WORK ORDER:
Output the data unchanged and complete, minus the images.

INFORMATION:

::::::

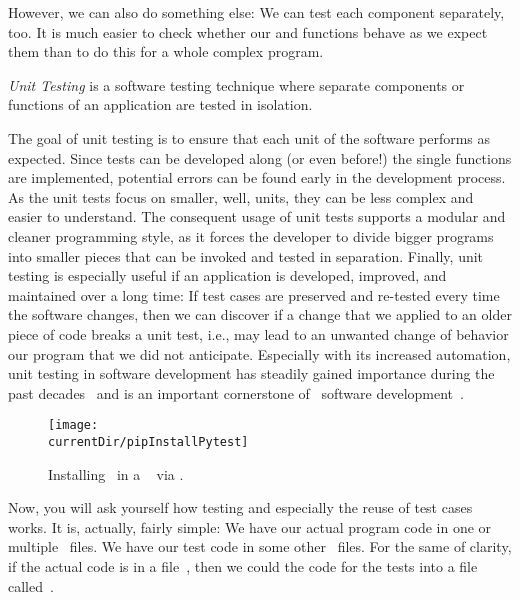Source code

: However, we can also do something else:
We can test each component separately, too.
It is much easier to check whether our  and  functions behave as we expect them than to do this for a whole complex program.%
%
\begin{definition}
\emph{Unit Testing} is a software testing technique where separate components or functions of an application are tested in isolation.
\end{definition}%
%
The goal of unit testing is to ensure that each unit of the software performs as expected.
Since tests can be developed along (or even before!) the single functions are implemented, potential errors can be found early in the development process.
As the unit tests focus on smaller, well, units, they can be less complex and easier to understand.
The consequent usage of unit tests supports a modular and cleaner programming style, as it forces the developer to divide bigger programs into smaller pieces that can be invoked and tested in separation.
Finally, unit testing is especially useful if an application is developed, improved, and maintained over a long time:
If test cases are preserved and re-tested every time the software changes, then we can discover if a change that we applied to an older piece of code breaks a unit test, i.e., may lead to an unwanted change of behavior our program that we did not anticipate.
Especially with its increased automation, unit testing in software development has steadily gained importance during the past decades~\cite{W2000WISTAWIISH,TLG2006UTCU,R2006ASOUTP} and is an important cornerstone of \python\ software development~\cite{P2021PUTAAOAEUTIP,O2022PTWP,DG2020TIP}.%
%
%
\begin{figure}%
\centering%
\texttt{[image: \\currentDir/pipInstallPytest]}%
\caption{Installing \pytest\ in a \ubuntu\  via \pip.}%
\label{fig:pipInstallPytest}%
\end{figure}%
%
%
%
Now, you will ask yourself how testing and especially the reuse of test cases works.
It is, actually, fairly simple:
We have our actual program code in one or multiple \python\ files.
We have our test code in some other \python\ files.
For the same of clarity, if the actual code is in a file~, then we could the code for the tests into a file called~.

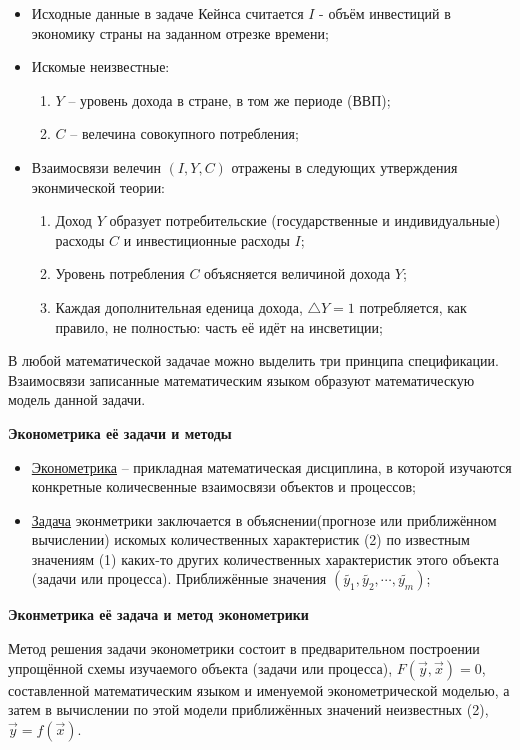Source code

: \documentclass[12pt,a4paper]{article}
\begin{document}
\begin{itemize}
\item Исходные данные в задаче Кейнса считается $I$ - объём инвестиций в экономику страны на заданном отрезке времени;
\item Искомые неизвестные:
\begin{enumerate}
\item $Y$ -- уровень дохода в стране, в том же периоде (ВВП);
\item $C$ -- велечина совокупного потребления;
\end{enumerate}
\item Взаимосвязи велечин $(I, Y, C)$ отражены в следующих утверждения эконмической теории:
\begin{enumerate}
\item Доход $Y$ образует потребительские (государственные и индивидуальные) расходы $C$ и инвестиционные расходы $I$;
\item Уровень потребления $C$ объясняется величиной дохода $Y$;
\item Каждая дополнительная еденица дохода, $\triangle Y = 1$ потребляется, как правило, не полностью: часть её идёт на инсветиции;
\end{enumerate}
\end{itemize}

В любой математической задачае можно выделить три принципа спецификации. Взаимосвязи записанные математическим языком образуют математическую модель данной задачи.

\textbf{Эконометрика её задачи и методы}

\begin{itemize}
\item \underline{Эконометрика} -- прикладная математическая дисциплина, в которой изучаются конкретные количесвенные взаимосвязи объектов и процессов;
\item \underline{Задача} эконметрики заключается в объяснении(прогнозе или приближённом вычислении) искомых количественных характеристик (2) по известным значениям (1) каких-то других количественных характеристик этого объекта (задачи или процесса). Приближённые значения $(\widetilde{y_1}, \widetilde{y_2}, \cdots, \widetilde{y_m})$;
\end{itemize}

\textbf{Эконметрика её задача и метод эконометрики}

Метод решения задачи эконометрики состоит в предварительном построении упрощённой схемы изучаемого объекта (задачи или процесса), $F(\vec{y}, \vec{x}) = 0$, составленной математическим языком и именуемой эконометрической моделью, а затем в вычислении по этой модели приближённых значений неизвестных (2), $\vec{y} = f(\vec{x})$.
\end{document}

::::::

RESPONSE:
Source code

: However, we can also do something else:
We can test each component separately, too.
It is much easier to check whether our  and  functions behave as we expect them than to do this for a whole complex program.%
%
\begin{definition}
\emph{Unit Testing} is a software testing technique where separate components or functions of an application are tested in isolation.
\end{definition}%
%
The goal of unit testing is to ensure that each unit of the software performs as expected.
Since tests can be developed along (or even before!) the single functions are implemented, potential errors can be found early in the development process.
As the unit tests focus on smaller, well, units, they can be less complex and easier to understand.
The consequent usage of unit tests supports a modular and cleaner programming style, as it forces the developer to divide bigger programs into smaller pieces that can be invoked and tested in separation.
Finally, unit testing is especially useful if an application is developed, improved, and maintained over a long time:
If test cases are preserved and re-tested every time the software changes, then we can discover if a change that we applied to an older piece of code breaks a unit test, i.e., may lead to an unwanted change of behavior our program that we did not anticipate.
Especially with its increased automation, unit testing in software development has steadily gained importance during the past decades~\cite{W2000WISTAWIISH,TLG2006UTCU,R2006ASOUTP} and is an important cornerstone of \python\ software development~\cite{P2021PUTAAOAEUTIP,O2022PTWP,DG2020TIP}.%
%
%
\begin{figure}%
\centering%
\texttt{[image: \\currentDir/pipInstallPytest]}%
\caption{Installing \pytest\ in a \ubuntu\  via \pip.}%
\label{fig:pipInstallPytest}%
\end{figure}%
%
%
%
Now, you will ask yourself how testing and especially the reuse of test cases works.
It is, actually, fairly simple:
We have our actual program code in one or multiple \python\ files.
We have our test code in some other \python\ files.
For the same of clarity, if the actual code is in a file~, then we could the code for the tests into a file called~.

Source code

: \documentclass[12pt,a4paper]{article}
\begin{document}
\begin{itemize}
\item Исходные данные в задаче Кейнса считается $I$ - объём инвестиций в экономику страны на заданном отрезке времени;
\item Искомые неизвестные:
\begin{enumerate}
\item $Y$ -- уровень дохода в стране, в том же периоде (ВВП);
\item $C$ -- велечина совокупного потребления;
\end{enumerate}
\item Взаимосвязи велечин $(I, Y, C)$ отражены в следующих утверждения эконмической теории:
\begin{enumerate}
\item Доход $Y$ образует потребительские (государственные и индивидуальные) расходы $C$ и инвестиционные расходы $I$;
\item Уровень потребления $C$ объясняется величиной дохода $Y$;
\item Каждая дополнительная еденица дохода, $\triangle Y = 1$ потребляется, как правило, не полностью: часть её идёт на инсветиции;
\end{enumerate}
\end{itemize}

В любой математической задачае можно выделить три принципа спецификации. Взаимосвязи записанные математическим языком образуют математическую модель данной задачи.

\textbf{Эконометрика её задачи и методы}

\begin{itemize}
\item \underline{Эконометрика} -- прикладная математическая дисциплина, в которой изучаются конкретные количесвенные взаимосвязи объектов и процессов;
\item \underline{Задача} эконметрики заключается в объяснении(прогнозе или приближённом вычислении) искомых количественных характеристик (2) по известным значениям (1) каких-то других количественных характеристик этого объекта (задачи или процесса). Приближённые значения $(\widetilde{y_1}, \widetilde{y_2}, \cdots, \widetilde{y_m})$;
\end{itemize}

\textbf{Эконметрика её задача и метод эконометрики}

Метод решения задачи эконометрики состоит в предварительном построении упрощённой схемы изучаемого объекта (задачи или процесса), $F(\vec{y}, \vec{x}) = 0$, составленной математическим языком и именуемой эконометрической моделью, а затем в вычислении по этой модели приближённых значений неизвестных (2), $\vec{y} = f(\vec{x})$.
\end{document}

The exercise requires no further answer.